The entire movie, which premieres tonight at 9 P.M., can be interpreted as a metaphor for the war on terror: The bad guys wield box cutters, invoke the name of Allah, and kill people; the Americans vote, say the Lord's Prayer, and fight back.
You already know how the story ends. For the ordinary people on board Flight 93, it's a horrible ending. But their sacrifice prevented a national catastrophe from turning unknowably worse. I've wondered whether their bravery saved my own life: On the morning of 9/11, I was in NR's Washington office, which is about two blocks from the U.S. Capitol. What if the terrorists were targeting the big white dome? What if they overshot their target by about two blocks? Well, they didn't — and they didn't because a few brave folks stopped them. (On 9/11, Ramesh Ponnuru and I filed this report.)
Tonight's movie is the first in what appears to be a bumper crop of films with 9/11 themes. Another one, also called Flight 93, is scheduled for a theatrical release in April. ABC has plans to air a six-hour mini-series starring Donnie Wahlberg. Oliver Stone is currently filming a movie with Nicolas Cage about a pair of cops who become trapped beneath the wreckage of the World Trade Center. Reign O'er Me, about a man who lost his family on 9/11, will feature Adam Sandler and Don Cheadle. 102 Minutes, a book that describes the rush to escape from the Twin Towers, apparently will form the basis of a movie as well.
The A&E film is perhaps a healthy way to begin because it gets a few big things right. First, it doesn't shirk from portraying the hijackers as Islamic radicals. At one point, their leader issues an order to one of his henchmen: "Enough!
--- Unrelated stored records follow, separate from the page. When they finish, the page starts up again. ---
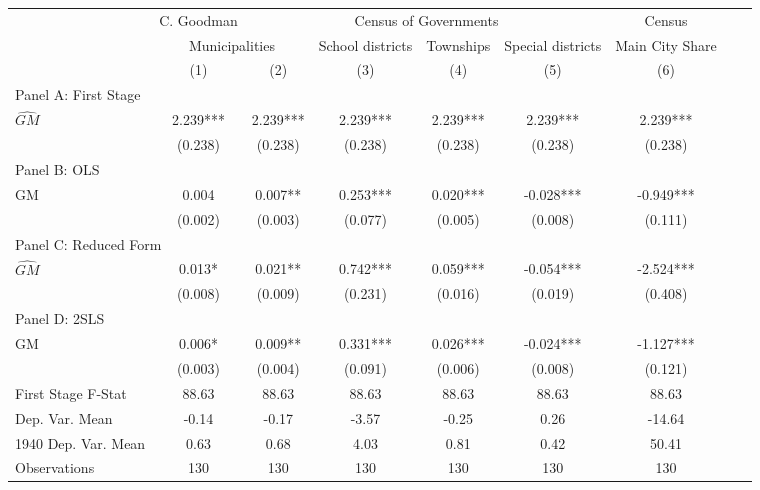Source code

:  \begin{tabular}{l*{8}{c}} \toprule
&\multicolumn{1}{c}{C. Goodman}&\multicolumn{4}{c}{Census of Governments}&\multicolumn{1}{c}{Census}\\\cmidrule(lr){2-2}\cmidrule(lr){3-6}\cmidrule(lr){7-7}
&\multicolumn{2}{c}{Municipalities}&\multicolumn{1}{c}{School districts}&\multicolumn{1}{c}{Townships}&\multicolumn{1}{c}{Special districts}&\multicolumn{1}{c}{Main City Share}\\\cmidrule(lr){2-3}\cmidrule(lr){4-6}\cmidrule(lr){7-7}
&\multicolumn{1}{c}{(1)}&\multicolumn{1}{c}{(2)}&\multicolumn{1}{c}{(3)}&\multicolumn{1}{c}{(4)}&\multicolumn{1}{c}{(5)}&\multicolumn{1}{c}{(6)}\\
\cmidrule(lr){1-7}
\multicolumn{6}{l}{Panel A: First Stage}\\
\cmidrule(lr){1-7}
$\widehat{GM}$  &    2.239***&    2.239***&    2.239***&    2.239***&    2.239***&    2.239***\\
                &  (0.238)   &  (0.238)   &  (0.238)   &  (0.238)   &  (0.238)   &  (0.238)   \\
\cmidrule(lr){1-7}
\multicolumn{6}{l}{Panel B: OLS}\\
\cmidrule(lr){1-7}
GM              &    0.004   &    0.007** &    0.253***&    0.020***&   -0.028***&   -0.949***\\
                &  (0.002)   &  (0.003)   &  (0.077)   &  (0.005)   &  (0.008)   &  (0.111)   \\
\cmidrule(lr){1-7}
\multicolumn{6}{l}{Panel C: Reduced Form}\\
\cmidrule(lr){1-7}
$\widehat{GM}$  &    0.013*  &    0.021** &    0.742***&    0.059***&   -0.054***&   -2.524***\\
                &  (0.008)   &  (0.009)   &  (0.231)   &  (0.016)   &  (0.019)   &  (0.408)   \\
\cmidrule(lr){1-7}
\multicolumn{6}{l}{Panel D: 2SLS}\\
\cmidrule(lr){1-7}
GM              &    0.006*  &    0.009** &    0.331***&    0.026***&   -0.024***&   -1.127***\\
                &  (0.003)   &  (0.004)   &  (0.091)   &  (0.006)   &  (0.008)   &  (0.121)   \\
\midrule
First Stage F-Stat&    88.63   &    88.63   &    88.63   &    88.63   &    88.63   &    88.63   \\
Dep. Var. Mean  &    -0.14   &    -0.17   &    -3.57   &    -0.25   &     0.26   &   -14.64   \\
1940 Dep. Var. Mean&     0.63   &     0.68   &     4.03   &     0.81   &     0.42   &    50.41   \\
Observations    &      130   &      130   &      130   &      130   &      130   &      130   \\
       \bottomrule \end{tabular}
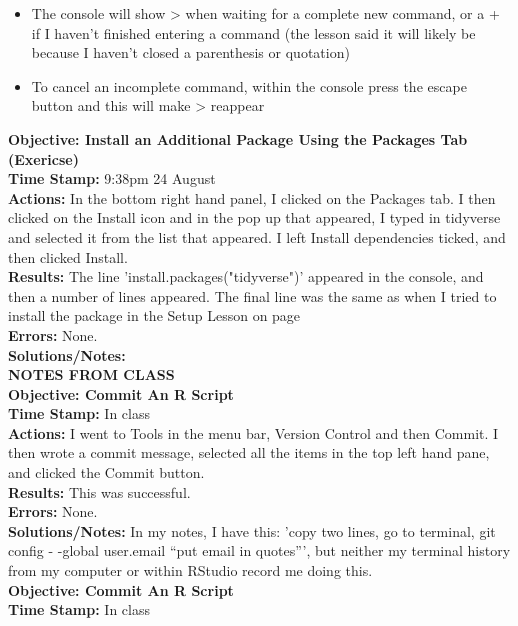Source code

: \documentclass{article}
\begin{document}
\begin{FlushLeft}
\begin{itemize}
    \item The console will show \textgreater{} when waiting for a complete new command, or a + if I haven't finished entering a command (the lesson said it will likely be because I haven't closed a parenthesis or quotation)
    \item To cancel an incomplete command, within the console press the escape button and this will make \textgreater{} reappear
\end{itemize}
\vspace{5mm}
\textbf{Objective: Install an Additional Package Using the Packages Tab (Exericse)}\\ 
\textbf{Time Stamp:} 9:38pm 24 August\\
\textbf{Actions:} In the bottom right hand panel, I clicked on the Packages tab. I then clicked on the Install icon and in the pop up that appeared, I typed in tidyverse and selected it from the list that appeared. I left Install dependencies ticked, and then clicked Install.\\
\textbf{Results:} The line 'install.packages("tidyverse")' appeared in the console, and then a number of lines appeared. The final line was the same as when I tried to install the package in the Setup Lesson on page \pageref{Setup} \\
\textbf{Errors:} None.\\
\textbf{Solutions/Notes:}\\
\vspace{5mm}
\textbf{NOTES FROM CLASS}\\
\textbf{Objective: Commit An R Script}\\ 
\textbf{Time Stamp:} In class\\
\textbf{Actions:} I went to Tools in the menu bar, Version Control and then Commit. I then wrote a commit message, selected all the items in the top left hand pane, and clicked the Commit button.\\
\textbf{Results:} This was successful.\\
\textbf{Errors:} None.\\
\textbf{Solutions/Notes:} In my notes, I have this: 'copy two lines, go to terminal, git config - -global user.email “put email in quotes”', but neither my terminal history from my computer or within RStudio record me doing this.\\
\vspace{5mm}
\textbf{Objective: Commit An R Script}\\ 
\textbf{Time Stamp:} In class\\

\end{FlushLeft}
\end{document}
It is Allah's will. You will fight them." (The words are spoken in Arabic, and they are subtitled.) The filmmakers don't overdo this angle, but I'm going to give them points for simply not ignoring it. They are sure to get piles of hate mail from the sorts of people who would like us to forget the nature of our enemies. It will be a sign that they're doing something right.
Second, the movie doesn't whitewash the faith of the passengers. Todd Beamer (of "let's roll" fame) recites the Lord's Prayer with a Verizon employee who has taken his call. When was the last time you heard the Lord's Prayer uttered in a brand-new movie that airs on a secular TV channel? More points!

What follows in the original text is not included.